This weekend my church’s mom’s group had a retreat down at the beach. We had a lovely bed and breakfast for sleeping and meals-and a cook from church.
We also had a beautiful historic hall for our meetings. It was a beach theme called Seaside Escape. I helped with the decorating and I did a great job, if I do say so myself.
Pics (using iPhone instagram effects/app)
Centerpieces (there we didn’t do, they were already there)
Tables, on top was sea glass and shells
Some of the women
The speaker’s platform/stage
I got there on Friday morning to set up and then dinner started at 5:30, and our first session started at 7:00. We then had sessions Saturday until the afternoon, then free time, then evening sessions and one more session on Sunday morning.
IT WAS AWESOME.
Two women from church played for worship and they were amazing. We had about 26 women there total.
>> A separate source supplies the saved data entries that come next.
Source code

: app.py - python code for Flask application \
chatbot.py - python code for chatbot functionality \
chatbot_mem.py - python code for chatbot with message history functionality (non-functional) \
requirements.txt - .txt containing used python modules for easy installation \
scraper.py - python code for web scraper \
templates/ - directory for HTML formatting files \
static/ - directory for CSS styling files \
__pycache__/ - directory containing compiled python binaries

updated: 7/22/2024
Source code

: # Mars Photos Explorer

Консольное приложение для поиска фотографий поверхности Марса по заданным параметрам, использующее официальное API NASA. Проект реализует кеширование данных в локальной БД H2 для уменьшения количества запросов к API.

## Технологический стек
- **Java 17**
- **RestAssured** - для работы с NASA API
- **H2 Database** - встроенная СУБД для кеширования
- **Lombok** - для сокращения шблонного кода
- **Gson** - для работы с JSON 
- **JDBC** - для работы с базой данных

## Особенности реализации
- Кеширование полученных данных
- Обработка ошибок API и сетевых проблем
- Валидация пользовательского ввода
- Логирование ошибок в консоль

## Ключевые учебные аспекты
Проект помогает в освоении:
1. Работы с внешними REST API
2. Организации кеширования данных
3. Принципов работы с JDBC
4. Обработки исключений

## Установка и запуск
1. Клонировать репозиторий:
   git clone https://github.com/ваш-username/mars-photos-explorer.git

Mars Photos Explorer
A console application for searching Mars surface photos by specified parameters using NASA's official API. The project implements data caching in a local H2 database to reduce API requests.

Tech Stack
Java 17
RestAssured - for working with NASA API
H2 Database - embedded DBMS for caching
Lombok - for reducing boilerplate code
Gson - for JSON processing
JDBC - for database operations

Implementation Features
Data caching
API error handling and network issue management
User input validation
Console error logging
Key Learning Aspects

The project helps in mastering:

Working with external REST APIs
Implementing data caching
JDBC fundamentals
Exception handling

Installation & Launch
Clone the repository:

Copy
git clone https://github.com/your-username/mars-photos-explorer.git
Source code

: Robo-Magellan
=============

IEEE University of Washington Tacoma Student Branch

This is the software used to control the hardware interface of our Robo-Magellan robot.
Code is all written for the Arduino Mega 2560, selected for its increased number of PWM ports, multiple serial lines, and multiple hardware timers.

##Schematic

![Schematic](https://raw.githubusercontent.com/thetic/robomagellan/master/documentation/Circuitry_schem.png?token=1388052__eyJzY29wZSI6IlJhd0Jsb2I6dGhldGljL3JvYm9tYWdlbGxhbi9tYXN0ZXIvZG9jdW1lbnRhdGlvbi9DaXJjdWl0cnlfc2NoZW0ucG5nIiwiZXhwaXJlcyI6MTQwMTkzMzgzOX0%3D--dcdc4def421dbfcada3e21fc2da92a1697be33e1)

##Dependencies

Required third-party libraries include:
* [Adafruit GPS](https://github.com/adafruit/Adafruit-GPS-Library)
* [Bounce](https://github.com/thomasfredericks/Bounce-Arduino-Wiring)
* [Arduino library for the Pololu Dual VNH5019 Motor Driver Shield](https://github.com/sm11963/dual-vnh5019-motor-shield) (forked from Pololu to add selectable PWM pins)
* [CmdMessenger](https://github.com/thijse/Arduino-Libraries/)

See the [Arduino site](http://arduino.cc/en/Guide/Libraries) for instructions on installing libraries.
I presented two of the sessions.
My soul and heart were recharged. In my small group I even shared some things and got prayer for some things that were weighing me down but I had never told anyone before.
It truly was a great time of worship, prayer, Bible study, laughing (LOTS of laughing), crying (lots of that too!) and enjoying the beach town.
Plus, you know, having almost the entire weekend responsible for no one but myself. Glorious things like sleeping late (8:00 a.m., which is late for me!), sleeping 8 hours uninterrupted, having time to actually READ uninterrupted and so on.
I really got a chance to find me again. I know my mom readers will get that. We all love being wives and mothers but sometimes we lose who we are in that. We are Mrs. So-and-So or So-and-So’s mommy. We give and give all day and often into the night.
We sacrifice a lot. Careers. Time. Sleep. Material wants. Clean homes 🙂
Being a wife and mother is being a 24/7 servant and there is nothing wrong with that….however, we all need time to step away for a few days and just be.
I felt like I discovered Annie again, not Art’s wife or Lexi’s mom, but just me.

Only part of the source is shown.